Isabelle Fougère, co-réalisatrice d’Alma, une enfant de la violence

par Célia Ramain

Alma, une enfant de la violence est très rapidement devenu un webdocumentaire de référence, salué par la critique , les prix, et atteignant des records d’audience pour un webdocumentaire d’Arte; puisque mis en ligne le 25 octobre 2012, il a dépassé en à peine 3 semaines, les 260 000 visites et le 1.3 million de pages vues. Venue à l’occasion de la Rencontre Professionnelle « Cross et Transmedia #3 » organisé le 5 février par le Festival du court Metrage de Clermont, sa co-réalisatrice Isabelle Fougère a accepté de répondre à quelques questions pour PressLab.

 

-Comment est né le projet de webdocumentaire ‘Alma, une enfant de la violence’?

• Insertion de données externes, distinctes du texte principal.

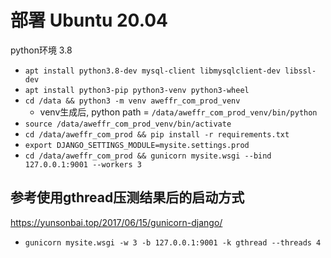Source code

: # 部署 Ubuntu 20.04

python环境 3.8

- `apt install python3.8-dev mysql-client libmysqlclient-dev libssl-dev`
- `apt install python3-pip python3-venv python3-wheel`
- `cd /data && python3 -m venv aweffr_com_prod_venv`
  - venv生成后, python path = `/data/aweffr_com_prod_venv/bin/python`
- `source /data/aweffr_com_prod_venv/bin/activate`
- `cd /data/aweffr_com_prod && pip install -r requirements.txt`
- `export DJANGO_SETTINGS_MODULE=mysite.settings.prod`
- `cd /data/aweffr_com_prod && gunicorn mysite.wsgi --bind 127.0.0.1:9001 --workers 3`


## 参考使用gthread压测结果后的启动方式

https://yunsonbai.top/2017/06/15/gunicorn-django/

- `gunicorn mysite.wsgi -w 3 -b 127.0.0.1:9001 -k gthread --threads 4`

C’est d’abord une rencontre du photographe Miquel Dewever-Plana avec Alma, à un moment où il travaillait sur les phénomènes de violence au Guatemala, puisqu’il faisait toute une enquête photo journalistique. Quand il a rencontré Alma, il m’a très vite proposée de travailler sur elle et de faire un livre, de faire un récit très littéraire de son histoire, accompagné de son travail photographique. Puis très vite on en est arrivés à l’envie de faire un travail documentaire, et très vite l’envie de faire un webdocumentaire pour toucher plutôt un public de jeunes. C’était notre objectif et donc on a travaillé à partir du récit d’Alma, un récit fleuve que j’ai enregistré de longues heures, où elle m’a vraiment racontée sa vie dans tous ses détails. C’est à partir de cette matière que j’ai écrit un scénario qui nous a ensuite permis de construire l’interview et de filmer son témoignage avec des ressorts dramaturgiques qui appartiennent plus à la fiction, que curieusement on n’utilise pas beaucoup en documentaire et encore moins en journalisme. Pourtant, ils permettent de raconter une histoire de manière rythmée et vivante, puisque l’histoire d’Alma a une composante universelle certaine, c’est le drame de la survie, notamment de la femme dans un milieu hostile… Du coup la réalisation s’est adaptée à cette histoire là.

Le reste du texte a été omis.